# What if mortgage performing ok - but struggling with unsecured debt



## fobs (10 Sep 2013)

What happens if a person is managng to pay their mortgage each month but finding it hard to pay all unsecured debt? As the mortgage amount would be the largest creditor what would happen to the unsecured debt?


----------



## Brendan Burgess (10 Sep 2013)

Hi fobs

This is a very tough one. 

The Central Bank is running a pilot programme at the moment , a Framework for secured and unsecured debt. 

In most cases, the mortgage lender will hold back a bit to let the unsecured loans be discharged. But if the mortgage is unsustainable, the unsecured creditors get hung out to dry.  The Irish League of Credit Unions have absented themselves from the pilot programme in protest. 

If you want to do a case study format, you will get more a more comprehensive answer.


----------



## fobs (11 Sep 2013)

Sorry Brendan this was just a question wondering how it will be dealt with rather than having a real life example. All the case studies seem to be about people struggling with all their debt but I know of many people who are paying their mortgages and their car loans (as these are secured) but are struggling with credit card and credit union debt. 

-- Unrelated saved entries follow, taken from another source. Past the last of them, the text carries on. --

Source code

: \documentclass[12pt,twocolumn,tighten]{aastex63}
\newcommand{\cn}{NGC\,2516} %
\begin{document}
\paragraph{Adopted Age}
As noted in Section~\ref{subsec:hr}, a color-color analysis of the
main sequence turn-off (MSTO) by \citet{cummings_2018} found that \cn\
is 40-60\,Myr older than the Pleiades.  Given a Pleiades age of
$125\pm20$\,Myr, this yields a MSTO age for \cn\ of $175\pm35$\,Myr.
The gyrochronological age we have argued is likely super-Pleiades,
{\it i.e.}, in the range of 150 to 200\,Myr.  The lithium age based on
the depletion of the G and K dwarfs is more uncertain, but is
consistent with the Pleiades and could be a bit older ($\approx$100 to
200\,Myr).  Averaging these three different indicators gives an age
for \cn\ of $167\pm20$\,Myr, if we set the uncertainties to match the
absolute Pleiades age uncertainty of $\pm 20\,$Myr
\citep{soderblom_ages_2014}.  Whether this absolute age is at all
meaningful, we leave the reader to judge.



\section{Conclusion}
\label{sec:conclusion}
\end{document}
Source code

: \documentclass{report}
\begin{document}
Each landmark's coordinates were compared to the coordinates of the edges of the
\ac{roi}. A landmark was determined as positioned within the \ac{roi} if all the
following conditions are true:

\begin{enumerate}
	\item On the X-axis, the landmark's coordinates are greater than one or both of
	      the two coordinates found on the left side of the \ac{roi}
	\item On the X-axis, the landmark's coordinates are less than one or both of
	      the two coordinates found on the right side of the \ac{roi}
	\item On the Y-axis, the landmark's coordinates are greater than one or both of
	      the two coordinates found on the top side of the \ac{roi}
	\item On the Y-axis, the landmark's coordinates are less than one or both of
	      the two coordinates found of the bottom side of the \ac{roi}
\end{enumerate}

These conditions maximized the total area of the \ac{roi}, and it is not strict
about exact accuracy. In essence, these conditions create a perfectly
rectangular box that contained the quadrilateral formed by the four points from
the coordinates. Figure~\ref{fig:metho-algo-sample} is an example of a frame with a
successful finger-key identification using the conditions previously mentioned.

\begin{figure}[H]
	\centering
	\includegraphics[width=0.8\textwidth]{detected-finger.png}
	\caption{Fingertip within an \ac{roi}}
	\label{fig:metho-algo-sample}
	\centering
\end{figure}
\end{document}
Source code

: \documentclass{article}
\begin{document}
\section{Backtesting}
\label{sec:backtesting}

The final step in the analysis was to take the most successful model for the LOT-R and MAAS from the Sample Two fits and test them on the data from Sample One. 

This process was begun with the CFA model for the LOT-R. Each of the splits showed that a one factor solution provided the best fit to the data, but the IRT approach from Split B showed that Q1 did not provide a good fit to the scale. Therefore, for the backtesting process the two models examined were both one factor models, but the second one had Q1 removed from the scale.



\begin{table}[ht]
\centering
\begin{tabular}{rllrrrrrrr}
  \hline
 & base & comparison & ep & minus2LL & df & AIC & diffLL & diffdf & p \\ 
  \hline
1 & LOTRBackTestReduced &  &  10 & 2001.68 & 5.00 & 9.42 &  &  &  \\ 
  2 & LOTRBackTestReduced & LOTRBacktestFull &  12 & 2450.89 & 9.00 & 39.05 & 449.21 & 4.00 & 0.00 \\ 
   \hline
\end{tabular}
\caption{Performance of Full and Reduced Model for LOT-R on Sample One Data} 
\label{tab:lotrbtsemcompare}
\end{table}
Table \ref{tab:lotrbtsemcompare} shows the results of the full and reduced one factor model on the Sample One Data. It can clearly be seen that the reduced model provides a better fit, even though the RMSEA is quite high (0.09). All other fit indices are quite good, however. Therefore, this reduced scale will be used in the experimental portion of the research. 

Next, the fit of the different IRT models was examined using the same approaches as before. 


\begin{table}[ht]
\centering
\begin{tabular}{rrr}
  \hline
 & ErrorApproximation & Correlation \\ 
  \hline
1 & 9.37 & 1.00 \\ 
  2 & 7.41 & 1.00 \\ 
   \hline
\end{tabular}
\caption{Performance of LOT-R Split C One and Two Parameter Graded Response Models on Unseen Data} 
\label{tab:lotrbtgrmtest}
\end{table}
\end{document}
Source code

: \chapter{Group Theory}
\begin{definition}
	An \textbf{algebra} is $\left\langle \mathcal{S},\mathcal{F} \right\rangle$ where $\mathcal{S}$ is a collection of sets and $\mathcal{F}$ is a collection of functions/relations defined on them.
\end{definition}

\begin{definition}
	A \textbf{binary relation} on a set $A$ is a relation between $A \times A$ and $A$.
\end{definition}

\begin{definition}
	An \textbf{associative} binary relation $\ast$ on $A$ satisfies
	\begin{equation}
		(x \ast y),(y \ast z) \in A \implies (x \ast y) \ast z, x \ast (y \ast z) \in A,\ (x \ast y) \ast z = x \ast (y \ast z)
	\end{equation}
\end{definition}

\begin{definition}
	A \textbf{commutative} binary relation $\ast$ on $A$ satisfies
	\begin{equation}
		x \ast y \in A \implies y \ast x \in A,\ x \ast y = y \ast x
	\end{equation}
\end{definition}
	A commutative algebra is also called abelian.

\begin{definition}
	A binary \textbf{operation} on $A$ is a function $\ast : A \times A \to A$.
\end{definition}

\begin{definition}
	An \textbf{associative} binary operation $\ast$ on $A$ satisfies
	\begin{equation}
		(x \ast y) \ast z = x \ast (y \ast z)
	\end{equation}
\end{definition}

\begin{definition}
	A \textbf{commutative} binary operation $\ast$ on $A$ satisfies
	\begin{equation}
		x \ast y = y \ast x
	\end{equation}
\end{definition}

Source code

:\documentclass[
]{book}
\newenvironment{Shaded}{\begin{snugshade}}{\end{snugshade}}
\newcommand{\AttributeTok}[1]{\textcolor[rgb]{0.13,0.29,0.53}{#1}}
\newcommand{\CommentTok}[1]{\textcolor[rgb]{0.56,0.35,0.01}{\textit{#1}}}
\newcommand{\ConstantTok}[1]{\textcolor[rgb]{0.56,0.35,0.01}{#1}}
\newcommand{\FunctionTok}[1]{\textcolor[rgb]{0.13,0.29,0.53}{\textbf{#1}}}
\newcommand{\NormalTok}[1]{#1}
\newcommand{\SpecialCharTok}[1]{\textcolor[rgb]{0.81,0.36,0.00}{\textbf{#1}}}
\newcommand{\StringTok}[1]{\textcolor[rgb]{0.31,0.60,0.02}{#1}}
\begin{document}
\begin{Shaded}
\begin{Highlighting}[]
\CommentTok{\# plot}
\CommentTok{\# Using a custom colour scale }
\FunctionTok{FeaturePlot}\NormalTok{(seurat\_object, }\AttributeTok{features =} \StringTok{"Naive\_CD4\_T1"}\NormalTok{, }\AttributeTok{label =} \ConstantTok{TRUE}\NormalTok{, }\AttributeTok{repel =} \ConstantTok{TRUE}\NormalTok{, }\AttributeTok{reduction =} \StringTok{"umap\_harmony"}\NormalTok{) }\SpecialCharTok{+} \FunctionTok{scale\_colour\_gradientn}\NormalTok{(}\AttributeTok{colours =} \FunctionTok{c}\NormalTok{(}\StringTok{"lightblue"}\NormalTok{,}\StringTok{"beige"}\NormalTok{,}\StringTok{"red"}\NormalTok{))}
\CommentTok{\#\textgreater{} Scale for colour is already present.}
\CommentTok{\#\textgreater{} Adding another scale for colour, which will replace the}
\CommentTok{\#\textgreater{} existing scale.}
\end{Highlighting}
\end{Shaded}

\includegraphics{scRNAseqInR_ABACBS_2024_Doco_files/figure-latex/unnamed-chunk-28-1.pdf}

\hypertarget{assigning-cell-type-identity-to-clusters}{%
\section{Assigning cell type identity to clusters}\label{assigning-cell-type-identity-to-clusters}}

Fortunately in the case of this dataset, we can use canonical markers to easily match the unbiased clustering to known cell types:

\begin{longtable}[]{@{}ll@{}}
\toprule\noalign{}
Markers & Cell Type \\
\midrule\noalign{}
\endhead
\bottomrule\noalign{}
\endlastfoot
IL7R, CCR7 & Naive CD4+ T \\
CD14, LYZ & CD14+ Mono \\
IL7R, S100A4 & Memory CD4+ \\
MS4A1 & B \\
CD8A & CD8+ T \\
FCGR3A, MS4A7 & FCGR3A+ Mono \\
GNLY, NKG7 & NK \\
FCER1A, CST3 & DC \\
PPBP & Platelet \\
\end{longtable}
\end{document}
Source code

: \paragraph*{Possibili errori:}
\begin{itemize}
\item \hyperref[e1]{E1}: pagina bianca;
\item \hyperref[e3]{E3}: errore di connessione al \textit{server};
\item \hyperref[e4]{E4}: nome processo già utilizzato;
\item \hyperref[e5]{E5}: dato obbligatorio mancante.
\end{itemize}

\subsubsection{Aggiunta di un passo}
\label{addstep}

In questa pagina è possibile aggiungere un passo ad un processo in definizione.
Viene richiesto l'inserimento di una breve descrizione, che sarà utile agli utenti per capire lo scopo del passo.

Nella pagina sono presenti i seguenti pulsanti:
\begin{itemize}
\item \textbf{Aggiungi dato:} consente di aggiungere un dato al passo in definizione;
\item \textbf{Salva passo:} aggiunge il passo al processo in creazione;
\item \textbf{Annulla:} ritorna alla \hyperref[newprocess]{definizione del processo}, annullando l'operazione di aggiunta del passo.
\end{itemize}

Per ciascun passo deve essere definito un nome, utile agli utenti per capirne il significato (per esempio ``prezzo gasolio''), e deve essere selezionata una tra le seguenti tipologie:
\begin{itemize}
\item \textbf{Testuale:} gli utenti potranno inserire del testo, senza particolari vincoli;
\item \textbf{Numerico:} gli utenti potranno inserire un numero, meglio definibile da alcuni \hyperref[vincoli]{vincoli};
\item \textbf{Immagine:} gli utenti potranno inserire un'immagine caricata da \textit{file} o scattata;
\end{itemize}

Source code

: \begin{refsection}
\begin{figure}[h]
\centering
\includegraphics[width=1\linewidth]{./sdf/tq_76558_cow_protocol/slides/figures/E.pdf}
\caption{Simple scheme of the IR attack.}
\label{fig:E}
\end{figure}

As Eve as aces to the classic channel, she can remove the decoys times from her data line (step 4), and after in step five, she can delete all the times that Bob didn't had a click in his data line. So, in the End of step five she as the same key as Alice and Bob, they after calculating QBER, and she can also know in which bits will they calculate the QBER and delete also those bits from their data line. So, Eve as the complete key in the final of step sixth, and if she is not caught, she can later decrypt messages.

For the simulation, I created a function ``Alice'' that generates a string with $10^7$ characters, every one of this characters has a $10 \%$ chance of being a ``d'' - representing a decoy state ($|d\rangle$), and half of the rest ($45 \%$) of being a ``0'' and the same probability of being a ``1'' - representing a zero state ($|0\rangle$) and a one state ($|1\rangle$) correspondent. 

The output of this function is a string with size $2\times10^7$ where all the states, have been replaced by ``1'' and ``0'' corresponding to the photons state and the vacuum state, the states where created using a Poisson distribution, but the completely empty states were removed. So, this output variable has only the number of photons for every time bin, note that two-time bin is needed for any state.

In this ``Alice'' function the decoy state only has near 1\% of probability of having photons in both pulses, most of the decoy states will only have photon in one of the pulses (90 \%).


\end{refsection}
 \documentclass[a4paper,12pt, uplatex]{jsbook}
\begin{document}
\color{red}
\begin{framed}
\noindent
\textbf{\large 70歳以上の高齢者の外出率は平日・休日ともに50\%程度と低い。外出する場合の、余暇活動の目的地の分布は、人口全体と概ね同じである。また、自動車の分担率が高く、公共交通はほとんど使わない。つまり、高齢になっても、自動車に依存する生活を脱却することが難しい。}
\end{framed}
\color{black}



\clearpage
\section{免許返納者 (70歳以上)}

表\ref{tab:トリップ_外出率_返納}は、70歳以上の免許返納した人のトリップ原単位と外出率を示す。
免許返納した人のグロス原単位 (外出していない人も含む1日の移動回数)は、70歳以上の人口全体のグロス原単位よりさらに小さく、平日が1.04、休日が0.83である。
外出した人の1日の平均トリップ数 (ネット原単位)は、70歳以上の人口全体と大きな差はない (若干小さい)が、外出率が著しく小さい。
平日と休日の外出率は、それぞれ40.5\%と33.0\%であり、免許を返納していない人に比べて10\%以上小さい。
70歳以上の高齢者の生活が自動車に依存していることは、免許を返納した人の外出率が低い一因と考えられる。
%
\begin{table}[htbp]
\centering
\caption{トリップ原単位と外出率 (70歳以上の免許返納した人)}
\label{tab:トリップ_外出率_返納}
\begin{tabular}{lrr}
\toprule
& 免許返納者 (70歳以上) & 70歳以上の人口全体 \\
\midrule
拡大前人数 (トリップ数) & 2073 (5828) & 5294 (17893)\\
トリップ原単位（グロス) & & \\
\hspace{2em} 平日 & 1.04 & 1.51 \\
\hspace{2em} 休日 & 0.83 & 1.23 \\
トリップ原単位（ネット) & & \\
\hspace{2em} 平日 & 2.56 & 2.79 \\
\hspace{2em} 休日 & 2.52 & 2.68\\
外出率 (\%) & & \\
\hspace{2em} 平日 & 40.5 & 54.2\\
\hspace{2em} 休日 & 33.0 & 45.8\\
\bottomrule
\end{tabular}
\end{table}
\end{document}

As their mortgage would be the highest percentage of their debt and they are paying this ok why would the bank agree to be paid less to pay the unsecured debt unless this was also with the same bank?


----------



## fobs (4 Jun 2014)

Just resurrecting this old thread as wondering if there has been any developments on dealing with unsecured debt where the secured debt is being paid in full and there is positive equity?


----------